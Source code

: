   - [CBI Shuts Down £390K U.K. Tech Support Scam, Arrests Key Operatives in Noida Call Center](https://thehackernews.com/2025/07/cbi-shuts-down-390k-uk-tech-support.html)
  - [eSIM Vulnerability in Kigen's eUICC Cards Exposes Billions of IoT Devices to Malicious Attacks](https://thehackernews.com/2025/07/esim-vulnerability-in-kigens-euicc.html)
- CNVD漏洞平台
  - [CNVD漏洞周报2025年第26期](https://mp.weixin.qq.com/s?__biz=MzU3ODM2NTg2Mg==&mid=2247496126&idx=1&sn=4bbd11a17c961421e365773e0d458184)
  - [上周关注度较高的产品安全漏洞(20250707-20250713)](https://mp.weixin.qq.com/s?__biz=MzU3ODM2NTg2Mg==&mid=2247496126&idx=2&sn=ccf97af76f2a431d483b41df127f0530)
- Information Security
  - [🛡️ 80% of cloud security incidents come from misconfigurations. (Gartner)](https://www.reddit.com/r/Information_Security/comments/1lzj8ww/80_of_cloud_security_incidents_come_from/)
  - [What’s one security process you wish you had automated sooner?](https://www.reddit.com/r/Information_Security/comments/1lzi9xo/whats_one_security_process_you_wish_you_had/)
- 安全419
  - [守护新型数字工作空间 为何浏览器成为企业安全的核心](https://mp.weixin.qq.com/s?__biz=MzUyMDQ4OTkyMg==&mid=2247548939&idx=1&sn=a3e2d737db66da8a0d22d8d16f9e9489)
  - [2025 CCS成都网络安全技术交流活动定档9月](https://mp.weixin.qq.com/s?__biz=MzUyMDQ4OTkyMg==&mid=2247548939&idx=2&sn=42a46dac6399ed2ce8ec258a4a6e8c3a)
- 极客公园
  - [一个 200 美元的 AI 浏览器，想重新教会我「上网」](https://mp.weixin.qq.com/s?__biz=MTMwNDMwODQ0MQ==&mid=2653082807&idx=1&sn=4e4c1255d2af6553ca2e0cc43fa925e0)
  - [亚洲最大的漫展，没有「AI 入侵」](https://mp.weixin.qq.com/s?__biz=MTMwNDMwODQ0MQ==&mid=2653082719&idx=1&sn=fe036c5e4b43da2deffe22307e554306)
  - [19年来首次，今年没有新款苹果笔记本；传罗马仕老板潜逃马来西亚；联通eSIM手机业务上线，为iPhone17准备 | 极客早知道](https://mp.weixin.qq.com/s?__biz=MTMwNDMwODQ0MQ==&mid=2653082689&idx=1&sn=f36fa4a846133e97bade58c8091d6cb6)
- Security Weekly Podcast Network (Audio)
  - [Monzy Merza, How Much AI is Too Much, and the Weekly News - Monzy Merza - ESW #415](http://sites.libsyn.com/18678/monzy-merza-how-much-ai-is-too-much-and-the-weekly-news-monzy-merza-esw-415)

= = = = = = =

• _Work to be completed_:
Please quote the records above exactly, without skipping a line.

• _Response to the exercise_:
Source code

:   - [CBI Shuts Down £390K U.K. Tech Support Scam, Arrests Key Operatives in Noida Call Center](https://thehackernews.com/2025/07/cbi-shuts-down-390k-uk-tech-support.html)
  - [eSIM Vulnerability in Kigen's eUICC Cards Exposes Billions of IoT Devices to Malicious Attacks](https://thehackernews.com/2025/07/esim-vulnerability-in-kigens-euicc.html)
- CNVD漏洞平台
  - [CNVD漏洞周报2025年第26期](https://mp.weixin.qq.com/s?__biz=MzU3ODM2NTg2Mg==&mid=2247496126&idx=1&sn=4bbd11a17c961421e365773e0d458184)
  - [上周关注度较高的产品安全漏洞(20250707-20250713)](https://mp.weixin.qq.com/s?__biz=MzU3ODM2NTg2Mg==&mid=2247496126&idx=2&sn=ccf97af76f2a431d483b41df127f0530)
- Information Security
  - [🛡️ 80% of cloud security incidents come from misconfigurations. (Gartner)](https://www.reddit.com/r/Information_Security/comments/1lzj8ww/80_of_cloud_security_incidents_come_from/)
  - [What’s one security process you wish you had automated sooner?](https://www.reddit.com/r/Information_Security/comments/1lzi9xo/whats_one_security_process_you_wish_you_had/)
- 安全419
  - [守护新型数字工作空间 为何浏览器成为企业安全的核心](https://mp.weixin.qq.com/s?__biz=MzUyMDQ4OTkyMg==&mid=2247548939&idx=1&sn=a3e2d737db66da8a0d22d8d16f9e9489)
  - [2025 CCS成都网络安全技术交流活动定档9月](https://mp.weixin.qq.com/s?__biz=MzUyMDQ4OTkyMg==&mid=2247548939&idx=2&sn=42a46dac6399ed2ce8ec258a4a6e8c3a)
- 极客公园
  - [一个 200 美元的 AI 浏览器，想重新教会我「上网」](https://mp.weixin.qq.com/s?__biz=MTMwNDMwODQ0MQ==&mid=2653082807&idx=1&sn=4e4c1255d2af6553ca2e0cc43fa925e0)
  - [亚洲最大的漫展，没有「AI 入侵」](https://mp.weixin.qq.com/s?__biz=MTMwNDMwODQ0MQ==&mid=2653082719&idx=1&sn=fe036c5e4b43da2deffe22307e554306)
  - [19年来首次，今年没有新款苹果笔记本；传罗马仕老板潜逃马来西亚；联通eSIM手机业务上线，为iPhone17准备 | 极客早知道](https://mp.weixin.qq.com/s?__biz=MTMwNDMwODQ0MQ==&mid=2653082689&idx=1&sn=f36fa4a846133e97bade58c8091d6cb6)
- Security Weekly Podcast Network (Audio)
  - [Monzy Merza, How Much AI is Too Much, and the Weekly News - Monzy Merza - ESW #415](http://sites.libsyn.com/18678/monzy-merza-how-much-ai-is-too-much-and-the-weekly-news-monzy-merza-esw-415)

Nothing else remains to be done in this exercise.